About this exercise:
Show every line of the data that contains the string "smooth".

Dataset items
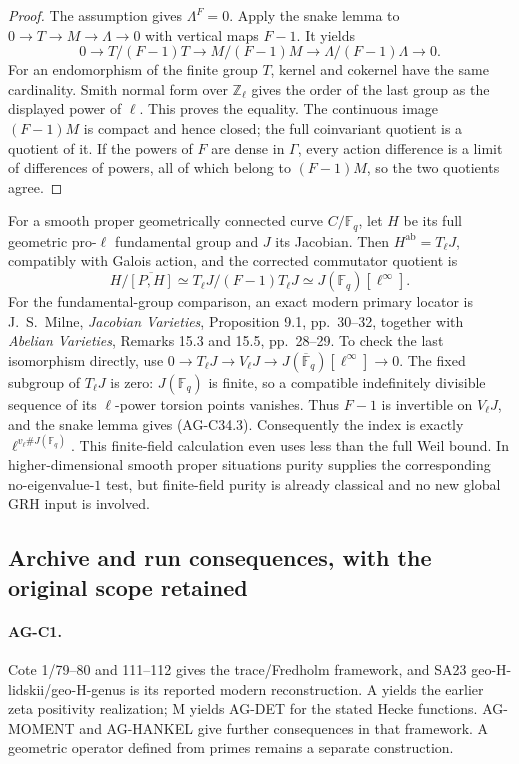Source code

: \documentclass[11pt,a4paper]{article}
\begin{document}
\begin{proof}
The assumption gives $\Lambda^F=0$. Apply the snake lemma to
$0\to T\to M\to\Lambda\to0$ with vertical maps $F-1$.
It yields
\[
 0\longrightarrow T/(F-1)T\longrightarrow M/(F-1)M
 \longrightarrow\Lambda/(F-1)\Lambda\longrightarrow0.
\]
For an endomorphism of the finite group $T$, kernel and cokernel have
the same cardinality. Smith normal form over $\mathbb Z_\ell$ gives
the order of the last group as the displayed power of $\ell$.
This proves the equality. The continuous image $(F-1)M$ is compact
and hence closed; the full coinvariant quotient is a quotient of it.
If the powers of $F$ are dense in $\Gamma$, every action difference
is a limit of differences of powers, all of which belong to
$(F-1)M$, so the two quotients agree.
\end{proof}

For a smooth proper geometrically connected curve $C/\mathbb F_q$,
let $H$ be its full geometric pro-$\ell$ fundamental group and $J$ its
Jacobian. Then $H^{\mathrm{ab}}=T_\ell J$, compatibly with Galois
action, and the corrected commutator quotient is
\[
 H/\overline{[P,H]}
       \simeq T_\ell J/(F-1)T_\ell J
       \simeq J(\mathbb F_q)[\ell^\infty].             \tag{AG-C34.3}
\]
For the fundamental-group comparison, an exact modern primary locator
is J.~S.~Milne, \emph{Jacobian Varieties}, Proposition 9.1,
pp.~30--32, together with \emph{Abelian Varieties}, Remarks 15.3
and 15.5, pp.~28--29. To check the last isomorphism directly, use
$0\to T_\ell J\to V_\ell J\to J(\overline{\mathbb F}_q)
[\ell^\infty]\to0$. The fixed subgroup of $T_\ell J$ is zero:
$J(\mathbb F_q)$ is finite, so a compatible indefinitely divisible
sequence of its $\ell$-power torsion points vanishes. Thus $F-1$ is
invertible on $V_\ell J$, and the snake lemma gives (AG-C34.3).
Consequently the index is exactly $\ell^{v_\ell\#J(\mathbb F_q)}$.
This finite-field calculation even uses less than the full Weil bound.
In higher-dimensional smooth proper situations purity supplies the
corresponding no-eigenvalue-$1$ test, but finite-field purity is already
classical and no new global GRH input is involved.

\subsection{Archive and run consequences, with the original scope retained}
\label{ag:archive}

\paragraph{AG-C1.} Cote 1/79--80 and 111--112 gives the trace/Fredholm
framework, and SA23 geo-H-lidskii/geo-H-genus is its reported modern
reconstruction. A yields the earlier zeta positivity realization;
M yields AG-DET for the stated Hecke functions. AG-MOMENT and AG-HANKEL
give further consequences in that framework. A geometric operator defined
from primes remains a separate construction.
\end{document}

Task output:
For a smooth proper geometrically connected curve $C/\mathbb F_q$,
In higher-dimensional smooth proper situations purity supplies the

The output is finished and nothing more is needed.